Oracle change son fusil d'épaule face à Google

Arnaud de la Grandière |
Les procès se suivent mais ne se ressemblent pas toujours. Dans la procédure opposant Oracle à Google sur la violation du standard Java par Android, les choses avancent à leur train de sénateur. Au dernier compte-rendu, Oracle demandait de 2,6 à 6 milliards de dommages et intérêts à Google, une somme jugée trop importante par cette dernière (lire Google et Oracle autour d'une table).

Malgré deux échecs répétés face à ces exigences, et les admonestations du Juge Alsup qui considère ces montants comme farfelus, Oracle n'en démord pas. Cependant elle semble changer son fusil d'épaule : alors qu'elle a d'abord axé sa procédure sur la violation de ses brevets, et en second plan le copyright, elle propose au juge d'abandonner la procédure sur les brevets (qui lui a déjà valu d'en voir certains invalidés), pour se concentrer sur le volet du copyright. Elle espère que cette approche lui permettra en contrepartie d'obtenir une procédure devant un jury avant la fin de l'année, bien qu'étonnamment sa propre stratégie n'ait jusqu'ici fait que traîner un peu plus la procédure.

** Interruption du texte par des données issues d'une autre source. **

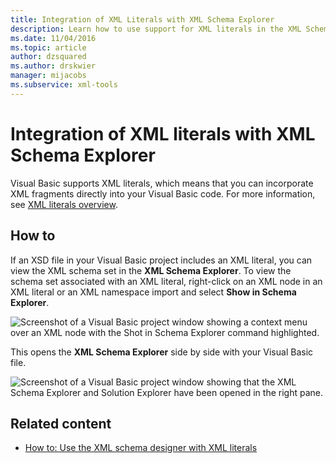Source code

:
```yaml
---
title: Integration of XML Literals with XML Schema Explorer
description: Learn how to use support for XML literals in the XML Schema Explorer in Visual Studio to integrate XML fragments directly into your Visual Basic code.
ms.date: 11/04/2016
ms.topic: article
author: dzsquared
ms.author: drskwier
manager: mijacobs
ms.subservice: xml-tools
---
```

# Integration of XML literals with XML Schema Explorer

Visual Basic supports XML literals, which means that you can incorporate XML fragments directly into your Visual Basic code. For more information, see [XML literals overview](/dotnet/visual-basic/programming-guide/language-features/xml/xml-literals-overview).

## How to

If an XSD file in your Visual Basic project includes an XML literal, you can view the XML schema set in the **XML Schema Explorer**. To view the schema set associated with an XML literal, right-click on an XML node in an XML literal or an XML namespace import and select **Show in Schema Explorer**.

![Screenshot of a Visual Basic project window showing a context menu over an XML node with the Shot in Schema Explorer command highlighted.](../xml-tools/media/vbxmlliteralswithxmlschemaexplorer1.gif)

This opens the **XML Schema Explorer** side by side with your Visual Basic file.

![Screenshot of a Visual Basic project window showing that the XML Schema Explorer and Solution Explorer have been opened in the right pane.](../xml-tools/media/vbxmlliteralswithxmlschemaexplorer2.gif)

## Related content

- [How to: Use the XML schema designer with XML literals](../xml-tools/how-to-use-the-xml-schema-designer-with-xml-literals.md)
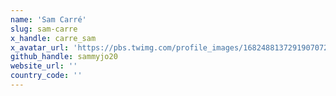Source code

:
 ```yaml
---
name: 'Sam Carré'
slug: sam-carre
x_handle: carre_sam
x_avatar_url: 'https://pbs.twimg.com/profile_images/1682488137291907072/JI-A4BnX_200x200.jpg'
github_handle: sammyjo20
website_url: ''
country_code: ''
---
```

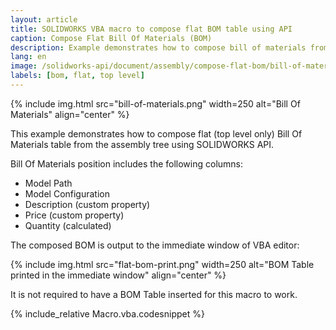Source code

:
 ```yaml
---
layout: article
title: SOLIDWORKS VBA macro to compose flat BOM table using API
caption: Compose Flat Bill Of Materials (BOM)
description: Example demonstrates how to compose bill of materials from the assembly tree using SOLIDWORKS API
lang: en
image: /solidworks-api/document/assembly/compose-flat-bom/bill-of-materials.png
labels: [bom, flat, top level]
---
```

{% include img.html src="bill-of-materials.png" width=250 alt="Bill Of Materials" align="center" %}

This example demonstrates how to compose flat (top level only) Bill Of Materials table from the assembly tree using SOLIDWORKS API.

Bill Of Materials position includes the following columns:

* Model Path
* Model Configuration
* Description (custom property)
* Price (custom property)
* Quantity (calculated)

The composed BOM is output to the immediate window of VBA editor:

{% include img.html src="flat-bom-print.png" width=250 alt="BOM Table printed in the immediate window" align="center" %}

It is not required to have a BOM Table inserted for this macro to work.

{% include_relative Macro.vba.codesnippet %}
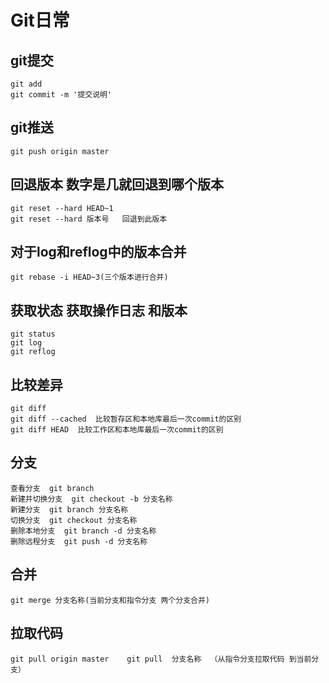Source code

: # Git日常
## git提交
```
git add
git commit -m '提交说明'
```

## git推送
```
git push origin master
```

## 回退版本 数字是几就回退到哪个版本
```
git reset --hard HEAD~1
git reset --hard 版本号   回退到此版本
```

## 对于log和reflog中的版本合并 
```
git rebase -i HEAD~3(三个版本进行合并)
```

## 获取状态  获取操作日志   和版本
```
git status
git log
git reflog
```
## 比较差异
```
git diff
git diff --cached  比较暂存区和本地库最后一次commit的区别
git diff HEAD  比较工作区和本地库最后一次commit的区别
```

## 分支
```
查看分支  git branch
新建并切换分支  git checkout -b 分支名称
新建分支  git branch 分支名称
切换分支  git checkout 分支名称
删除本地分支  git branch -d 分支名称
删除远程分支  git push -d 分支名称
```

## 合并
```
git merge 分支名称(当前分支和指令分支 两个分支合并)
```


## 拉取代码
```
git pull origin master    git pull  分支名称  （从指令分支拉取代码 到当前分支）
```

Oracle tient à tout prix à ce que le brouillon d'email d'un salarié de Google soit présenté devant un jury. Cette pièce est particulièrement lourde de conséquences, puisqu'elle souligne que Google avait conscience qu'il lui faudrait obtenir une licence de Java pour Android (lire Google en mauvaise posture face à Oracle). Jusqu'ici la bataille a fait rage sur le plan purement procédural pour décider de la validité de son versement au dossier, les avocats de Google ont tâché tant bien que mal de la faire protéger par le sceau du secret juridique, comme s'il s'agissait d'une communication avec des avocats alors qu'il est ici question d'un brouillon de mail interne.

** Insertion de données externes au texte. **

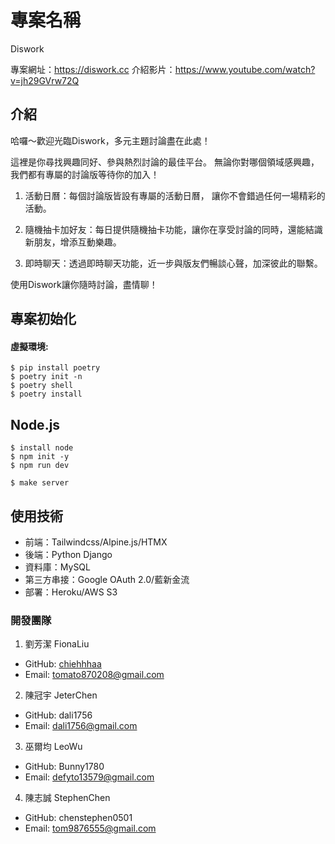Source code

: # 專案名稱
Diswork

專案網址：https://diswork.cc
介紹影片：https://www.youtube.com/watch?v=jh29GVrw72Q

## 介紹
哈囉～歡迎光臨Diswork，多元主題討論盡在此處！

這裡是你尋找興趣同好、參與熱烈討論的最佳平台。
無論你對哪個領域感興趣，我們都有專屬的討論版等待你的加入！

1. 活動日曆：每個討論版皆設有專屬的活動日曆， 讓你不會錯過任何一場精彩的活動。

2. 隨機抽卡加好友：每日提供隨機抽卡功能，讓你在享受討論的同時，還能結識新朋友，增添互動樂趣。

3. 即時聊天：透過即時聊天功能，近一步與版友們暢談心聲，加深彼此的聯繫。

使用Diswork讓你隨時討論，盡情聊！
   

## 專案初始化
#### 虛擬環境:
```
$ pip install poetry
$ poetry init -n
$ poetry shell
$ poetry install
```
## Node.js
```
$ install node
$ npm init -y
$ npm run dev
```
```
$ make server
```

## 使用技術
- 前端：Tailwindcss/Alpine.js/HTMX
- 後端：Python Django
- 資料庫：MySQL
- 第三方串接：Google OAuth 2.0/藍新金流
- 部署：Heroku/AWS S3

### 開發團隊
1. 劉芳潔 FionaLiu
  - GitHub: [chiehhhaa](https://github.com/chiehhhaa)
  - Email: tomato870208@gmail.com
2. 陳冠宇 JeterChen
  - GitHub: dali1756
  - Email: dali1756@gmail.com
3. 巫爾均 LeoWu
  - GitHub: Bunny1780
  - Email: defyto13579@gmail.com
4. 陳志誠 StephenChen
  - GitHub: chenstephen0501
  - Email: tom9876555@gmail.com
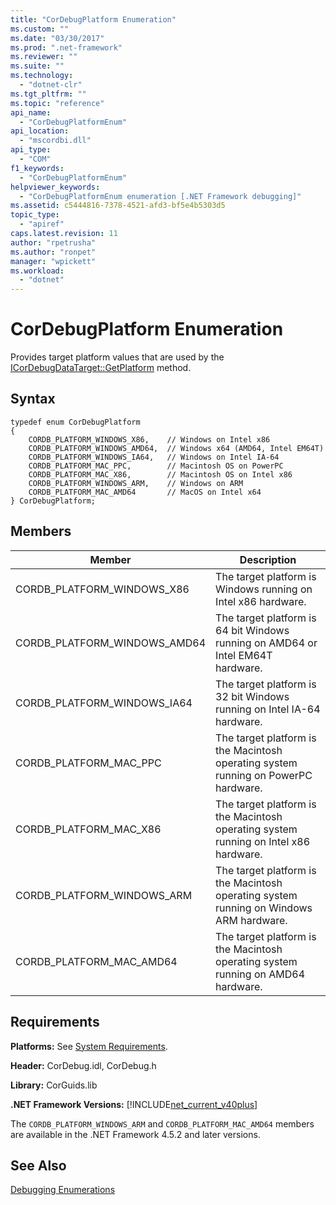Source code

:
 ```yaml
---
title: "CorDebugPlatform Enumeration"
ms.custom: ""
ms.date: "03/30/2017"
ms.prod: ".net-framework"
ms.reviewer: ""
ms.suite: ""
ms.technology: 
  - "dotnet-clr"
ms.tgt_pltfrm: ""
ms.topic: "reference"
api_name: 
  - "CorDebugPlatformEnum"
api_location: 
  - "mscordbi.dll"
api_type: 
  - "COM"
f1_keywords: 
  - "CorDebugPlatformEnum"
helpviewer_keywords: 
  - "CorDebugPlatformEnum enumeration [.NET Framework debugging]"
ms.assetid: c5444816-7378-4521-afd3-bf5e4b5303d5
topic_type: 
  - "apiref"
caps.latest.revision: 11
author: "rpetrusha"
ms.author: "ronpet"
manager: "wpickett"
ms.workload: 
  - "dotnet"
---
```

# CorDebugPlatform Enumeration
Provides target platform values that are used by the [ICorDebugDataTarget::GetPlatform](../../../../docs/framework/unmanaged-api/debugging/icordebugdatatarget-getplatform-method.md) method.  
  
## Syntax  
  
```  
typedef enum CorDebugPlatform  
{  
    CORDB_PLATFORM_WINDOWS_X86,    // Windows on Intel x86  
    CORDB_PLATFORM_WINDOWS_AMD64,  // Windows x64 (AMD64, Intel EM64T)  
    CORDB_PLATFORM_WINDOWS_IA64,   // Windows on Intel IA-64  
    CORDB_PLATFORM_MAC_PPC,        // Macintosh OS on PowerPC  
    CORDB_PLATFORM_MAC_X86,        // Macintosh OS on Intel x86  
    CORDB_PLATFORM_WINDOWS_ARM,    // Windows on ARM  
    CORDB_PLATFORM_MAC_AMD64       // MacOS on Intel x64  
} CorDebugPlatform;  
```  
  
## Members  
  
|Member|Description|  
|------------|-----------------|  
|CORDB_PLATFORM_WINDOWS_X86|The target platform is Windows running on Intel x86 hardware.|  
|CORDB_PLATFORM_WINDOWS_AMD64|The target platform is 64 bit Windows running on AMD64 or Intel EM64T hardware.|  
|CORDB_PLATFORM_WINDOWS_IA64|The target platform is 32 bit Windows running on Intel IA-64 hardware.|  
|CORDB_PLATFORM_MAC_PPC|The target platform is the Macintosh operating system running on PowerPC hardware.|  
|CORDB_PLATFORM_MAC_X86|The target platform is the Macintosh operating system running on Intel x86 hardware.|  
|CORDB_PLATFORM_WINDOWS_ARM|The target platform is the Macintosh operating system running on Windows ARM hardware.|  
|CORDB_PLATFORM_MAC_AMD64|The target platform is the Macintosh operating system running on AMD64 hardware.|  
  
## Requirements  
 **Platforms:** See [System Requirements](../../../../docs/framework/get-started/system-requirements.md).  
  
 **Header:** CorDebug.idl, CorDebug.h  
  
 **Library:** CorGuids.lib  
  
 **.NET Framework Versions:** [!INCLUDE[net_current_v40plus](../../../../includes/net-current-v40plus-md.md)]  
  
 The `CORDB_PLATFORM_WINDOWS_ARM` and `CORDB_PLATFORM_MAC_AMD64` members are available in the .NET Framework 4.5.2 and later versions.  
  
## See Also  
 [Debugging Enumerations](../../../../docs/framework/unmanaged-api/debugging/debugging-enumerations.md)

Oracle souligne que chaque jour qui passe augmente les dommages qu'elle subit, à raison de 700 000 activations d'Android quotidiennes, dont elle estime les retombées financières à 10 millions de dollar par an pour Google, sans compter même l'avantage stratégique pour les autres services de Google, comme Google+ (Oracle souligne également que ces collusions de services ont valu à Google d'être l'objet d'enquêtes anti-trust tant par les régulateurs américains qu'européens). Elle indique également que Sun, titulaire originale des droits sur Java avant son rachat par Oracle, envisageait de s'investir dans le marché des smartphones et qu'Android a mis fin à tout espoir de cet ordre, tout en exploitant indument la propriété de Sun.

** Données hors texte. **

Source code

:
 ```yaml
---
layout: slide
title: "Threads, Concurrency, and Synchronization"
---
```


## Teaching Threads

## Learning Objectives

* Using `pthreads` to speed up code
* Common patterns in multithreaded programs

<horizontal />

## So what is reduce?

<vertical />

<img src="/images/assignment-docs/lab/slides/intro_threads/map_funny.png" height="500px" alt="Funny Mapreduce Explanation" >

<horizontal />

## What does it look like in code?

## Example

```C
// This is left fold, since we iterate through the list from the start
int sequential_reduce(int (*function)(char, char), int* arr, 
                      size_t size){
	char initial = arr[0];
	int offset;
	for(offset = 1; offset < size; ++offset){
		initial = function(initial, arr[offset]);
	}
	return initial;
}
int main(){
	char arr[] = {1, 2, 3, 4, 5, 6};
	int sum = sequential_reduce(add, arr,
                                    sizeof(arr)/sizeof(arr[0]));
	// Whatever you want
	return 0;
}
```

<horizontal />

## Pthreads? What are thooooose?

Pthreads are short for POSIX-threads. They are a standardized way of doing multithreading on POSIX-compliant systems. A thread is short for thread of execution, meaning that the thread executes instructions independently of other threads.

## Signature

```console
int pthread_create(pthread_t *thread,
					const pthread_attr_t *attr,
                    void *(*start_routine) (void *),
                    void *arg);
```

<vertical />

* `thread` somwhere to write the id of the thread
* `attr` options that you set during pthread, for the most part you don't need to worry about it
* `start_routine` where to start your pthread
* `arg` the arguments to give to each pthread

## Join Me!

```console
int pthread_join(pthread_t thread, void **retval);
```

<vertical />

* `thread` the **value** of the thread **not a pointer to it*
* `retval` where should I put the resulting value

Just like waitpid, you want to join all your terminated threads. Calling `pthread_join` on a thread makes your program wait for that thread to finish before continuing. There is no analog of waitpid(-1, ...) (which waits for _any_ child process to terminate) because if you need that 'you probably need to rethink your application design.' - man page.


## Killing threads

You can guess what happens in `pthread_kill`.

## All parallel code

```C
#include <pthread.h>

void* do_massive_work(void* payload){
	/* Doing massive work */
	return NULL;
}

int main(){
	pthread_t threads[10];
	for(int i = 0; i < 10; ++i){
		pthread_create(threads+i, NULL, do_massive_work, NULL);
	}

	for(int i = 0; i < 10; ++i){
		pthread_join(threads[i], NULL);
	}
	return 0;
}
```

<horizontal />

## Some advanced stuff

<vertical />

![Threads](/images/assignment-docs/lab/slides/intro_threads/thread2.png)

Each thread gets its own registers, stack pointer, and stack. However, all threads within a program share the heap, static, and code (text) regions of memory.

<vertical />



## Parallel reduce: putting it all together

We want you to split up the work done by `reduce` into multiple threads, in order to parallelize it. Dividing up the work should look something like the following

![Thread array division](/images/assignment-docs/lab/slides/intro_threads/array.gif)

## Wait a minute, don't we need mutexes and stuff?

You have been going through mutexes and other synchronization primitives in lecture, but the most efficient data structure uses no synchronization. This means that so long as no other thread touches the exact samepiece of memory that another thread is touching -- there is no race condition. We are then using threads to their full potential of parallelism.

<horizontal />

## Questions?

Malgré son insistance à en finir le plus vite possible, l'approche d'Oracle n'a fait que repousser le début de la procédure, et son attachement au fameux email ne simplifie pas les choses. Plus encore que des dommages et intérêts, Oracle espère bien obtenir une injonction à l'encontre de Google, ce qui serait une arme bien plus puissante encore d'un point de vue purement stratégique.

Oracle espère obtenir une procédure rapide portant sur son copyright en échange de l'abandon de la procédure portant sur les brevets, mais à en juger par la pugnacité des deux parties, c'est bien loin d'être joué.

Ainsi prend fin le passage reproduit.